Court case exposes violence in Wild Coast mining dispute

Protest against Xolobeni mining in September 2015.
By Mary-Anne Gontsana    

Four men accused of assaulting residents of the Amadiba coastal area were released on R2,000 bail each yesterday at the Mbizana Magistrates’ Court.

Xolile Dimane, 25, Thembile Ndovela and Mzukwana Mbele, both 32, and Simthandile Bhele, 31, were accused of being part of a group armed with pangas, knobkerries and firearms, who attacked five rural residents on 29 December 2015.

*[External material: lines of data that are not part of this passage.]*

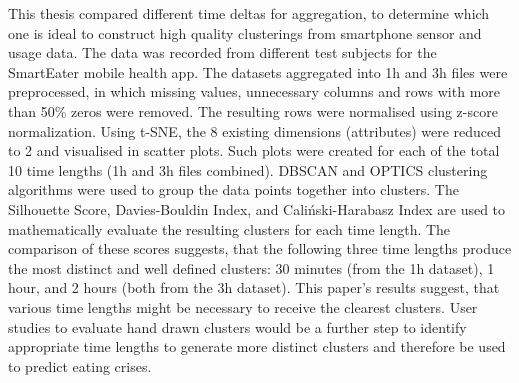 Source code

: 
This thesis compared different time deltas for aggregation, to determine which one is ideal to construct high quality clusterings from smartphone sensor and usage data. The data was recorded from different test subjects for the SmartEater mobile health app. The datasets aggregated into 1h and 3h files were preprocessed, in which missing values, unnecessary columns and rows with more than 50\% zeros were removed. The resulting rows were normalised using z-score normalization. Using t-SNE, the 8 existing dimensions (attributes) were reduced to 2 and visualised in scatter plots. Such plots were created for each of the total 10 time lengths (1h and 3h files combined). DBSCAN and OPTICS clustering algorithms were used to group the data points together into clusters. The Silhouette Score, Davies-Bouldin Index, and Caliński-Harabasz Index are used to mathematically evaluate the resulting clusters for each time length. The comparison of these scores suggests, that the following three time lengths produce the most distinct and well defined clusters:
30 minutes (from the 1h dataset), 1 hour, and 2 hours (both from the 3h dataset). This paper's results suggest, that various time lengths might be necessary to receive the clearest clusters. User studies to evaluate hand drawn clusters would be a further step to identify appropriate time lengths to generate more distinct clusters and therefore be used to predict eating crises.



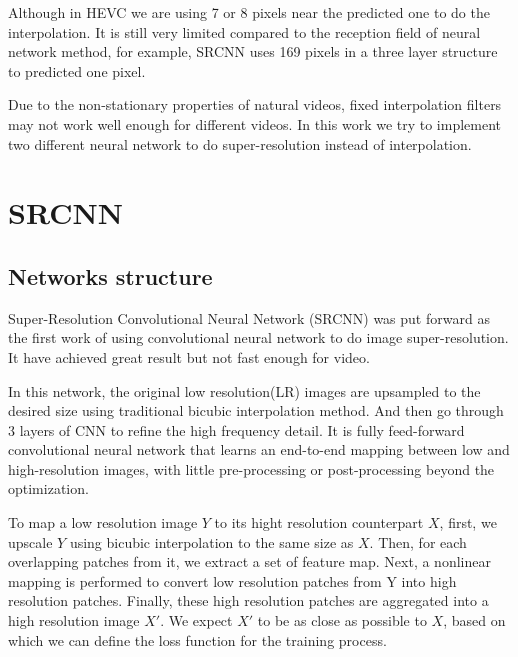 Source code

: \documentclass[12pt,journal,compsoc]{IEEEtran}
\begin{document}
 Although in HEVC we are using 7 or 8 pixels near the predicted one to do the interpolation. It is still very limited compared to the reception field of neural network method, for example, SRCNN uses 169 pixels in a three layer structure to predicted one pixel.

Due to the non-stationary properties of natural videos, fixed interpolation filters may not work well enough for different videos. In this work we try to implement two different neural network to do super-resolution instead of interpolation.

\section{SRCNN}
\subsection{Networks structure}
Super-Resolution Convolutional Neural Network (SRCNN)\cite{DBLP:journals/corr/DongLHT15} was put forward as the first work of using convolutional neural network to do image super-resolution. It have achieved great result but not fast enough for video. 

In this network, the original low resolution(LR) images are upsampled to the desired size using traditional bicubic interpolation method. And then go through 3 layers of CNN to refine the high frequency detail. It is fully feed-forward convolutional neural network that learns an end-to-end mapping between low and high-resolution images, with little pre-processing or post-processing beyond the optimization.

To map a low resolution image $Y$ to its hight resolution counterpart $X$, first, we upscale $Y$ using bicubic interpolation to the same size as $X$. Then, for each  overlapping patches from it, we extract a set of feature map. Next, a nonlinear mapping is performed to convert low resolution patches from Y into high resolution patches. Finally, these high resolution patches are aggregated into a high resolution image $X'$. We expect $X'$ to be as close as possible to $X$, based on which we can define the loss function for the training process.
\end{document}
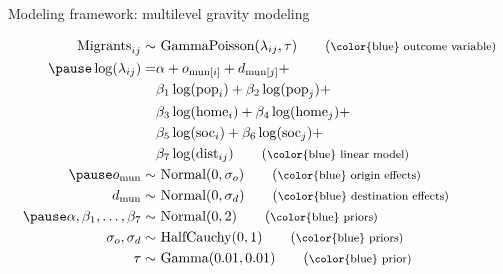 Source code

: \documentclass{beamer}
\begin{document}
\begin{frame}[fragile]{Modeling framework: multilevel gravity modeling}
\begin{small}
	\begin{align} \text{Migrants}_{ij} \sim & \text{ GammaPoisson}(\lambda_{ij}, \tau) \tag{\footnotesize \color{blue} outcome variable} \\ \pause
	\log(\lambda_{ij}) =
	& \alpha + o_{\text{mun}[i]} + d_{\text{mun}[j]} + \notag
	\\ & \beta_1 \log(\text{pop}_i) + \notag
	\beta_2\log(\text{pop}_j) + \notag \\ & \beta_3
	\log(\text{home}_i) + \beta_4 \log(\text{home}_j) + \notag\\
	& \beta_5 \log(\text{soc}_i) + \beta_6 \log(\text{soc}_j) + \notag \\ 
	& \beta_7 \log(\text{dist}_{ij})  \tag{\footnotesize \color{blue} linear model}  \\ \pause
	o_{\text{mun}} \sim& \text{ Normal}(0, \sigma_o)  \tag{\footnotesize \color{blue} origin effects}  \\ 
	d_{\text{mun}} \sim& \text{ Normal}(0, \sigma_d)   \tag{\footnotesize \color{blue} destination effects}  \\ \pause
	\alpha, \beta_1,\ldots, \beta_7 \sim& \text{
		Normal}(0,2) \tag{\footnotesize \color{blue} priors} \\ 
	\sigma_o, \sigma_d \sim& \text{ HalfCauchy}(0,1) \tag{\footnotesize \color{blue} priors}  \\ 
	\tau \sim& \text{ Gamma}(0.01, 0.01)  \tag{\footnotesize \color{blue} prior}  
	\end{align}
\end{small}
\end{frame}
\end{document}
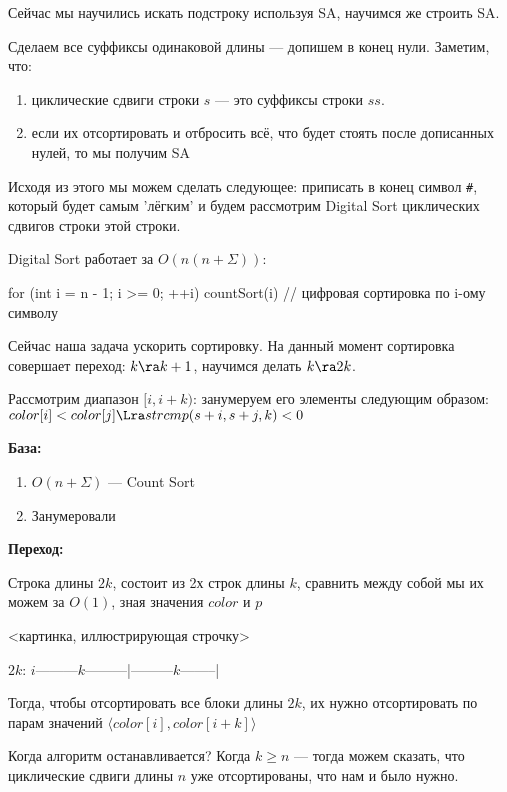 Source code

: Сейчас мы научились искать подстроку используя SA, научимся же строить SA.

Сделаем все суффиксы одинаковой длины --- допишем в конец нули. Заметим, что:
\begin{enumerate}
	\item циклические сдвиги строки $s$ --- это суффиксы строки $ss$.
	\item если их отсортировать и отбросить всё, что будет стоять после дописанных нулей, то мы получим SA
\end{enumerate}

Исходя из этого мы можем сделать следующее: приписать в конец символ \texttt{\#}, который будет самым 'лёгким'  и 
будем рассмотрим Digital Sort циклических сдвигов строки этой строки. 

Digital Sort работает за $O(n(n + \Sigma))$:
\begin{cppcode}
	for (int i = n - 1; i >= 0; ++i)
		countSort(i) // цифровая сортировка по i-ому символу
\end{cppcode}
	
Сейчас наша задача ускорить сортировку. На данный момент сортировка совершает переход: $k \ra k + 1$,  научимся делать $k \ra 2k$.
	
Рассмотрим диапазон $[i, i + k)$:	занумеруем его элементы следующим образом: $color[i] < color[j] \Lra strcmp(s + i, s + j,  k) < 0$
	
\textbf{База:}

\begin{enumerate}
	\item $O(n + \Sigma)$ --- Count Sort
	\item Занумеровали
\end{enumerate}
	
\textbf{Переход:}

	Строка длины 	$2k$, состоит из 2х строк длины $k$, сравнить между собой мы их можем за $O(1)$, зная значения $color$ и $p$
	
	<картинка, иллюстрирующая строчку>
	
	$2k$: $i$---------$k$---------|---------$k$--------|
	
	Тогда, чтобы отсортировать все блоки длины $2k$, их нужно отсортировать по парам значений $\langle color[i], color[i + k] \rangle$
	
	Когда алгоритм останавливается? Когда $k \geq n$ --- тогда можем сказать, что циклические сдвиги длины $n$ уже отсортированы, что нам и было нужно.


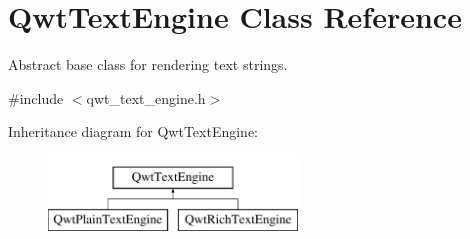 \hypertarget{class_qwt_text_engine}{\section{Qwt\-Text\-Engine Class Reference}
\label{class_qwt_text_engine}
}


Abstract base class for rendering text strings.  




{\ttfamily \#include $<$qwt\-\_\-text\-\_\-engine.\-h$>$}

Inheritance diagram for Qwt\-Text\-Engine\-:\begin{figure}[H]
\begin{center}
\leavevmode
\includegraphics[height=2.000000cm]{class_qwt_text_engine}
\end{center}
\end{figure}
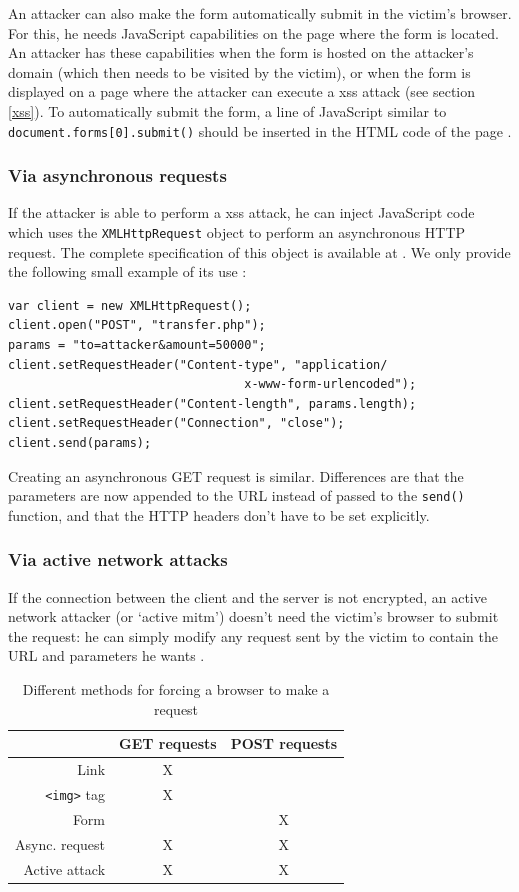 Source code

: An attacker can also make the form automatically submit in the victim's browser. For this, he needs JavaScript capabilities on the page where the form is located. An attacker has these capabilities when the form is hosted on the attacker's domain (which then needs to be visited by the victim), or when the form is displayed on a page where the attacker can execute a \gls{xss} attack (see section \ref{xss}). To automatically submit the form, a line of JavaScript similar to \texttt{document.forms[0].submit()} should be inserted in the HTML code of the page \cite{Jovanovic2006}.

\subsubsection{Via asynchronous requests}

If the attacker is able to perform a \gls{xss} attack, he can inject JavaScript code which uses the \texttt{XMLHttpRequest} object to perform an asynchronous HTTP request. The complete specification of this object is available at \cite{Kesteren:09:X}. We only provide the following small example of its use \cite{Binny2010}:
\begin{lstlisting}
var client = new XMLHttpRequest();
client.open("POST", "transfer.php");
params = "to=attacker&amount=50000";
client.setRequestHeader("Content-type", "application/
                                 x-www-form-urlencoded");
client.setRequestHeader("Content-length", params.length);
client.setRequestHeader("Connection", "close");
client.send(params);
\end{lstlisting}
Creating an asynchronous GET request is similar. Differences are that the parameters are now appended to the URL instead of passed to the \texttt{send()} function, and that the HTTP headers don't have to be set explicitly.

\subsubsection{Via active network attacks}

If the connection between the client and the server is not encrypted, an active network attacker (or `active \gls{mitm}') doesn't need the victim's browser to submit the request: he can simply modify any request sent by the victim to contain the URL and parameters he wants \cite{Barth2008}.

\begin{table}[ht]
	\centering
	\begin{tabular}{r|cc}
		& GET requests & POST requests\\
		\hline
		Link & X & \\
		\texttt{<img>} tag & X & \\
		Form &  & X \\
		Async. request & X & X \\
		Active attack & X & X \\
	\end{tabular}
	\caption{Different methods for forcing a browser to make a request}
	\label{tab:forcing-request}
\end{table}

The victims of the attack are opposed to government plans to award mining rights over their ancestral lands to Australian mining entrepreneur Mark Caruso and his local BEE partners, Zamile David Qunya and Maxwell Boqwana.

The mining project is known as Xolobeni Mineral Sands and is located in Xolobeni on the Wild Coast. (See map below.)

According to the Amadiba Crisis Committee (ACC), an organisation opposed to the mining of the Xolobeni mineral sands, the conflict started on 21 December 2015, after “the mining gangsters” had fired shots toward the house of Headwoman Cynthia Duduzile Baleni from a moving car. The ACC held a meeting several days later where residents were attacked on the way from the meeting.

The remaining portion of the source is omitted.